Les theoroi (οἱ θεωροί) : le terme a deux acceptions : spectateurs et visiteurs. Les θεωροί étaient chargés à la fois de l'organisation des spectacles et des fêtes, et de leur publicité. Ils jouaient donc aussi le rôle d'ambassadeurs en allant annoncer l'ouverture des cérémonies dans les cités ioniennes et, au-delà, dans tout le monde grec.
L'entretien des objets du culte
Les kosmeteirai (οἱ κοσμετεῖραι)
Ces femmes veillaient sur la garde-robe de la déesse : vêtements, parures, offrandes. Il ne s'agit pas d'un simple rôle d'habilleuse mais aussi de gardienne, chargée de prévenir la theosulia ( ἡ θεοσυλία, le sacrilège). Élien raconte l'histoire d'un enfant qui fut puni de mort pour avoir dérobé un pétale d'or sur la couronne de la déesse. Certaines inscriptions trouvées à Éphèse et dans les environs donnent à penser que les kosmeteirai étaient d'anciennes prêtresses sorties de charge.
Les cosmophores (οἱ κοσμοφόροι) et les naophores (οἱ ναοφόροι)
Les cosmophores et les naophores intervenaient dans les processions. Les premiers portaient la parure d'Artémis lors de la procession de Daïtis, les seconds des châsses renfermant des objets sacrés et des images de la déesse. Pour bien montrer tout cela aux fidèles, il fallait porter ces objets à bout de bras. On peut donc supposer que cette corporation était constituée de jeunes hommes assez robustes, comme dans les processions de la Semaine Sainte que l'on peut encore voir aujourd'hui en Espagne.
Les chrysophores (οἱ χρυσοφόροι)
Comme leur nom l'indique, les chrysophores ont la charge du trésor. La richesse de l'Artémision étant proportionnelle à sa renommée, leur fonction, commune à beaucoup de temples, revêtait à Éphèse une importance particulière. L'importance de la corporation alla donc croissant et il semble qu'à l'époque romaine, elle n'ait plus rien eu de subalterne.
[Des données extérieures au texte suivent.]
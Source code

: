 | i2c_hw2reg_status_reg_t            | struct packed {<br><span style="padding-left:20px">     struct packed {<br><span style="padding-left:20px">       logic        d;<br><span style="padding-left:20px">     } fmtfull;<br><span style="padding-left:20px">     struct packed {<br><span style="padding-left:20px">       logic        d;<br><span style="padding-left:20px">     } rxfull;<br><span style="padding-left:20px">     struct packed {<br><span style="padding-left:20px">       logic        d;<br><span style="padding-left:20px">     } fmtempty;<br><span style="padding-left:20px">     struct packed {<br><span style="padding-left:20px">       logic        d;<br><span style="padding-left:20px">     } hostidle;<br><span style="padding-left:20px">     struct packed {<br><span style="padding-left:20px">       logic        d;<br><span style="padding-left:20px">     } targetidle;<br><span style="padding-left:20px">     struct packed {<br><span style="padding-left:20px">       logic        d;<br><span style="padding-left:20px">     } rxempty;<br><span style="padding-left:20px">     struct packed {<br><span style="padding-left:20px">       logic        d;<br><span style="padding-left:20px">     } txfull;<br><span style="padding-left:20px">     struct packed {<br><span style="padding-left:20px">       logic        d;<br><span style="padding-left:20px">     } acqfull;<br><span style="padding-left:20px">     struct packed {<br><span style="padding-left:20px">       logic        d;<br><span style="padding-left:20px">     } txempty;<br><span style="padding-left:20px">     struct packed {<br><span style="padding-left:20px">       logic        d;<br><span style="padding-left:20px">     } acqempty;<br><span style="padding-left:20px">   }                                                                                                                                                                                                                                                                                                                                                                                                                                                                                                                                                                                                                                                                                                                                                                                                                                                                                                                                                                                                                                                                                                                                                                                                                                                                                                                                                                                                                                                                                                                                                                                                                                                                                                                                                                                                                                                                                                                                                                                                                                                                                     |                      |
Par plusieurs décrets, la cité accorde alors à ces serviteurs d'Artémis des privilèges politiques et administratifs, dont le droit de siéger au premier rang du théâtre, en vêtements blancs, devant la statue de la Piété ("Δεδόχθαι ἔχειν αὐτοὺς τὸν τοπον, καθίζειν δὲ πρὸς τὴν Εὐσέβειαν αὐτοὺς λευχειμονοῦντας")
Les fonctions individuelles :
Certaines tâches étaient remplies par une seule personne, soient parce qu'elles ne nécessitaient pas de personnel important, soit parce que la responsabilité de la tâche devait rester individuelle.
ὁ τὰ καθὰρσια ποιῶν et ὁ ἐπί τῶν παραθηκῶν étaient chargés de l'entretien et du nettoyage des objets de cultes (statuettes et vases)
ὁ ζυγοστάτης, "le zugostate, vérificateur des poids" : chaque objet précieux était soigneusement pesé et son poids (donc sa valeur) notés.
ὁ ἐπὶ τοῦ ἀργυρωμάτος, le "préposé au nettoyage des statues". Sοn nom vient de la craie qu'il employait pour cette opération : l'ἀργυρωματικὴ γῆ, dont Pline l'Ancien décrit les propriétés dans son Histoire naturelle.
Le σπονδοπόιος, "verseur de libations"
Le ἱεροκήρυξ, "héraut sacré" dont les attributions sont mal connues.
La συνεργασία ἱεροῦ γεύματος : "l'organisatrice du repas sacré" de la fête du Daitis ou de la Panégyrie.